§ **WORK TO BE COMPLETED**: Every line that contains "detailed" must be located and copied from the data.

§ **GIVEN INFORMATION**:
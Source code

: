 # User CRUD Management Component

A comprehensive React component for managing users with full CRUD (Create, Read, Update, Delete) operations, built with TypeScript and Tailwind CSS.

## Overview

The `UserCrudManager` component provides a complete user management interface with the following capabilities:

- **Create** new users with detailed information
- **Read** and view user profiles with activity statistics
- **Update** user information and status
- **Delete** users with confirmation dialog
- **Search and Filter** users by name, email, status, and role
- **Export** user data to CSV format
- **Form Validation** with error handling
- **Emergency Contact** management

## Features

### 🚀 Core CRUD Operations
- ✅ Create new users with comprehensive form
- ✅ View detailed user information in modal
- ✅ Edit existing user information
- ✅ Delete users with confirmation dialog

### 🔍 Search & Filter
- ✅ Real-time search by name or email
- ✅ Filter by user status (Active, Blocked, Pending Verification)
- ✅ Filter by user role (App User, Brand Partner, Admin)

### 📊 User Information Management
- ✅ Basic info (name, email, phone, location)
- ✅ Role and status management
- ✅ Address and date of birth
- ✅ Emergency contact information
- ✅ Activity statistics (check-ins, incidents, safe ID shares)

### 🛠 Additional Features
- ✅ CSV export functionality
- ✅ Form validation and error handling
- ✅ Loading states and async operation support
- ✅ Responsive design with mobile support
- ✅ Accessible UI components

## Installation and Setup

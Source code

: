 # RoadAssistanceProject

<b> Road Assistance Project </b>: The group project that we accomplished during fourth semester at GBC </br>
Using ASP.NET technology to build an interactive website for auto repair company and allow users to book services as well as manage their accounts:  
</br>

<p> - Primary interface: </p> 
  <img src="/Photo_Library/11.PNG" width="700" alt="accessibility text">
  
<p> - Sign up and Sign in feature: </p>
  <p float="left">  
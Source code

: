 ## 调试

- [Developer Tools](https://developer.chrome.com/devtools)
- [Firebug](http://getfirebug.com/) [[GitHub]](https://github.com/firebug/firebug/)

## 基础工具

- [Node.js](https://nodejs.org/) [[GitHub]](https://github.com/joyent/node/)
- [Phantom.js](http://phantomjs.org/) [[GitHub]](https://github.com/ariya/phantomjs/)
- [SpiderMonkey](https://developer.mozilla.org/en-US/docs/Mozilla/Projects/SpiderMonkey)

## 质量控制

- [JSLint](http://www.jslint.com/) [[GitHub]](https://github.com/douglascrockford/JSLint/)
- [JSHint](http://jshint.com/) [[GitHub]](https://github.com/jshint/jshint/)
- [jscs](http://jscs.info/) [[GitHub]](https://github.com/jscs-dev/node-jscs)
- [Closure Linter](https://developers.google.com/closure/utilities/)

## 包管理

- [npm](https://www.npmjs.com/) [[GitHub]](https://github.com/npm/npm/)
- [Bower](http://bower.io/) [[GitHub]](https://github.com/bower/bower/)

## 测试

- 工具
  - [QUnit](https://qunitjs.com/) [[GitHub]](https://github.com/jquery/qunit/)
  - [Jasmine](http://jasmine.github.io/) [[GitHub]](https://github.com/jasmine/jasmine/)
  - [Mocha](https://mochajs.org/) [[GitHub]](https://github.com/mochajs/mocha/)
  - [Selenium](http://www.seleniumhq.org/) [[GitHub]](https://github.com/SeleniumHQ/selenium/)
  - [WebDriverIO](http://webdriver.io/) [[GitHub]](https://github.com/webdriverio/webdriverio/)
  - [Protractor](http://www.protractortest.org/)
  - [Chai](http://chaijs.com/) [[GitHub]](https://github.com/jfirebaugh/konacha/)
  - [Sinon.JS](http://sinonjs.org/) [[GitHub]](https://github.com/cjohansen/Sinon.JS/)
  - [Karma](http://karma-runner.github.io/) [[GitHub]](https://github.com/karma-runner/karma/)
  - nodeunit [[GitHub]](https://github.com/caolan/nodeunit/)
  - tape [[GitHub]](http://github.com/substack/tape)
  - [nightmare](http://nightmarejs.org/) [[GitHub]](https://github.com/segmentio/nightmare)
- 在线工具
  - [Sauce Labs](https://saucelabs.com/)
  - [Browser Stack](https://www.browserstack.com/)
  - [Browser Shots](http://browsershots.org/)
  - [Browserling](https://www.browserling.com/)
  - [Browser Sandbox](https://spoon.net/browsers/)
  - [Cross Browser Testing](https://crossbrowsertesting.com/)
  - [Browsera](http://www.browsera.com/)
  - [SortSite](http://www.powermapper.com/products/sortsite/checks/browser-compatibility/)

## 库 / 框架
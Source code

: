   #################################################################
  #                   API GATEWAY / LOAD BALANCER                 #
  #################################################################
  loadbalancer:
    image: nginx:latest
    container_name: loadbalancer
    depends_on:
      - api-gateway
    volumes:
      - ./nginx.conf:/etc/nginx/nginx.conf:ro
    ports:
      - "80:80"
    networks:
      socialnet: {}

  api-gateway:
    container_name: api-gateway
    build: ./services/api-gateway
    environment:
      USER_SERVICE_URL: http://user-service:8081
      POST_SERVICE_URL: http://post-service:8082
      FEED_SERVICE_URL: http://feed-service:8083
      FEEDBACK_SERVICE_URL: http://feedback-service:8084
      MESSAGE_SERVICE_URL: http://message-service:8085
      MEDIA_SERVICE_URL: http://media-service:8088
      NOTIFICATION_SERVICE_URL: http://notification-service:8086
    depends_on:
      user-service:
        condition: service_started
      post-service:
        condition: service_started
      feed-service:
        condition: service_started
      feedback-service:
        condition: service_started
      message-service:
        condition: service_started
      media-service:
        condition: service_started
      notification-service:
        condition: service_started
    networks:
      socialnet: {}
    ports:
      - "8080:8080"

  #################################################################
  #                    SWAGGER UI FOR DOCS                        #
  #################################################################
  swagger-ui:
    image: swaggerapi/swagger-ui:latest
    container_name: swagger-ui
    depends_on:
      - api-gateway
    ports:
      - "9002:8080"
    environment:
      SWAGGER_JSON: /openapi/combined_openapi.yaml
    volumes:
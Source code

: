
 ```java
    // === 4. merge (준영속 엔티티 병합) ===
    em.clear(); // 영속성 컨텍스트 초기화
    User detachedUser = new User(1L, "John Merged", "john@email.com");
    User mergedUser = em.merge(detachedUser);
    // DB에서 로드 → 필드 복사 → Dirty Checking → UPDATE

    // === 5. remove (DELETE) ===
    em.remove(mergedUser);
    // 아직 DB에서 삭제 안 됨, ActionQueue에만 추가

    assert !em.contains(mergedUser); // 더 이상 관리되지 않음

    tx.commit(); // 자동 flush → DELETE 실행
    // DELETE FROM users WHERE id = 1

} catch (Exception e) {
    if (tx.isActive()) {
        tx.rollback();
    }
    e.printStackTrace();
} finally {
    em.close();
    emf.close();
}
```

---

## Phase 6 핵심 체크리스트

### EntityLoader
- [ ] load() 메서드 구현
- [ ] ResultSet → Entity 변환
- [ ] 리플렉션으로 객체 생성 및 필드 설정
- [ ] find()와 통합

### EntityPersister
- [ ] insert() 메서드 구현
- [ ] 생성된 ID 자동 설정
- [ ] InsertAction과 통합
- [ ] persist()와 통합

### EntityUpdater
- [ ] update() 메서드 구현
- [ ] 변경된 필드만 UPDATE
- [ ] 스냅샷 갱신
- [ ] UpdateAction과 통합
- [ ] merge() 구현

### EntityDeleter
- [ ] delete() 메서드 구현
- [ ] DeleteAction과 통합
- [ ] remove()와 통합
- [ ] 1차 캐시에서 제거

§ **ANSWER TO THE EXERCISE**:
- **Create** new users with detailed information
- ✅ View detailed user information in modal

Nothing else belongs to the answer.